A battaglia finita, ci fu una solenne processione di ringraziamento, con la partecipazione del Legato Pontificio, e una massa enorme di combattenti si unì, si radunò. Sfilarono con ancora i segni della battaglia sfilarono con elmi, corazze e scudi ammaccati e tagliati. Poi gli aquilani, tornarono in città, e stanchi e prostrati i combattenti aquilani, furono accolti dai fiori sparsi a terra al loro passaggio, da canti e danze di uomini, donne, e bambini.

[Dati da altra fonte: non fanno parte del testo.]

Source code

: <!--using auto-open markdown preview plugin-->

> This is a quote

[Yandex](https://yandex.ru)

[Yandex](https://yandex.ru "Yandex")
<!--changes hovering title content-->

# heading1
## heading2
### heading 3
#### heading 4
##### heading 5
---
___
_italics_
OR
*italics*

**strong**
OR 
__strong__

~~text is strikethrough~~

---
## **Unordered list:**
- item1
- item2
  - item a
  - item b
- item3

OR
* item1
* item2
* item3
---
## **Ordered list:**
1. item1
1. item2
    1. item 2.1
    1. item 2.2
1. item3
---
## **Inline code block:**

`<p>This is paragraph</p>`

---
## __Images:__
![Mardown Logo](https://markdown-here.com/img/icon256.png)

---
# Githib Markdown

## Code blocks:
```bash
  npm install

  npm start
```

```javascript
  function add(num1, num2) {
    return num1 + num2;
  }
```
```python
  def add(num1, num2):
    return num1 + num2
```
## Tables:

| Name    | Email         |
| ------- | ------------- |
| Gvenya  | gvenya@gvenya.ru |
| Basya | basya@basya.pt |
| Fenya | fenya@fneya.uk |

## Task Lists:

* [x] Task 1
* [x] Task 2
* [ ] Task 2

Per la gente Commun Aquila ha fatta
De quelli d’Amiterno, e di Forcone,
Come per vera scrittura se tratta;
Li signuri d’enturnu in cuntra fone,
Che la voleano del tutto disfatta,
L’uni con li altri guerra comenzone;
Per la virtù, che da Dio li descenze,
Perdir Signuri, e li Aquilani venze.
Molti cimeli, nella battaglia furono riportati in città. Appesi sulle mura e sulle porte, che si trasformarono, presero le sembianze di grandi pitture, decorazioni per la gioia degli aquilani. Grandi falò si alzarono nella notte, illuminarono le vie, le piazze dei Quarti. La festa iniziò. I fuochi illuminarono le tante torri della città, e le campane, tutte, non cessarono di suonare per tutta la notte, dopo tredici mesi di assedio non si erano udite insieme. Solo alcune campane suonavano in quei mesi trascorsi per gli allarmi. Si videro, poi, lunghe file di milizie aquilane, che riportavano in città, dalle porte, mille cuoia di cavalli, che attestavano gli animali uccisi nella battaglia, contro Fortebraccio da Montone. L’Aquila aveva vinto. Non perirà mai.

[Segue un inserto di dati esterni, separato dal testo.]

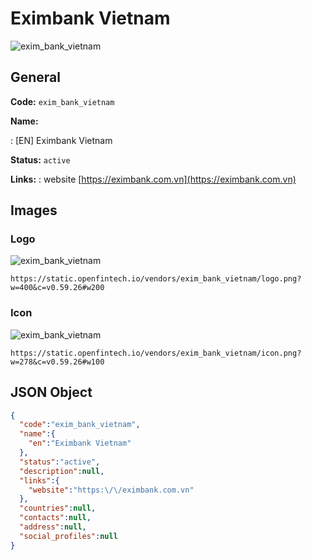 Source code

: 
# Eximbank Vietnam 
![exim_bank_vietnam](https://static.openfintech.io/vendors/exim_bank_vietnam/logo.png?w=400&c=v0.59.26#w200)  

## General 
 
**Code:** `exim_bank_vietnam` 
 
**Name:** 
 
:	[EN] Eximbank Vietnam 
 
**Status:** `active` 
 
**Links:** 
: website [https://eximbank.com.vn](https://eximbank.com.vn) 
 

## Images 

### Logo 
 
![exim_bank_vietnam](https://static.openfintech.io/vendors/exim_bank_vietnam/logo.png?w=400&c=v0.59.26#w200)  

```
https://static.openfintech.io/vendors/exim_bank_vietnam/logo.png?w=400&c=v0.59.26#w200
```  

### Icon 
 
![exim_bank_vietnam](https://static.openfintech.io/vendors/exim_bank_vietnam/icon.png?w=278&c=v0.59.26#w100)  

```
https://static.openfintech.io/vendors/exim_bank_vietnam/icon.png?w=278&c=v0.59.26#w100
```  

## JSON Object 

```json
{
  "code":"exim_bank_vietnam",
  "name":{
    "en":"Eximbank Vietnam"
  },
  "status":"active",
  "description":null,
  "links":{
    "website":"https:\/\/eximbank.com.vn"
  },
  "countries":null,
  "contacts":null,
  "address":null,
  "social_profiles":null
}
```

L’Aquila bella mai non po’ perire
Che Dio la fece ben franca et sicura
Bellissima et ben piena d’ardire:
La quale vola sopre onne altura
Anco più innanti io vi vo seguire
Che San Iovandi prese sua figura
Tanto li piacque la sua fiera vista
Soa insegna prese lu gran vangelista.
L’Aquila e il suo contado vincitori. La Regina Giovanna, con un suo diploma, del 22 giungo 1424, rinnovò la gratitudine verso la città dell’Aquila, per i suoi tanti sacrifici, privazioni, distruzioni, incendi, uccisioni, perdita dei raccolti, taglio degli alberi, devastazione dei campi, interruzione del commercio, e infine le spese per gli armamenti. Dispose, per i quattro anni successivi, che la città dell’Aquila fosse sgravata dai pesi fiscali, per la fedeltà dimostrata. E’ concesse, inoltre, con lo stesso Bando, alla città, la concessione della zecca per la coniazione dei Bolognini d’argento e un’esenzione dei tributi per la durata di cinque anni.
Pria fo de Dio piacere, e voluntade
L’Aquila fo murata magna e bellò,
E fatta questa nobile Cittade
Per li Christiani di Città novella;
fo sottoposta al Re con libertade,
Che per nesciun non se paghe gabella:
L’altre Cittai le fecer Pagani,
Christo l’aiute, che la fer Cristiani.
E Fortebraccio da Montone? Che cosa gli era accaduto? Catturato alla fine della battaglia, e ferito alla gola gravemente, nel terzo giorno morì. Lo uccise Francesco Sforza, un suo acerrimo avversario, come narrano le cronache, infilandogli nel suo letto agonizzante, di morte, un punteruolo nel collo.
El Medico li fe’ presto venire,
Felli tentare ciascuna ferita;
Iusta soa possa lo volea guarire.
E retornarelu da morte a vita;
Conte Francisco scì lo hebbe a sentire,
Quella persona magna, e tato ardita
Colle soe mani scì lo medicone
Pocoo stette, el Signor Braccio Spirone.
Et concludendo in fine fo sparato
Tratto quel dentro non ne volse mino;
Como che meritò li fo incalciato,
E fo mandato da Papa Martino;
El Papa, ch’ellu havea scommunicato,
Nel Campo San Lorenzo in quel terrino
In una grotta elli si fo gettato,
Como Christiano falto, e condannato.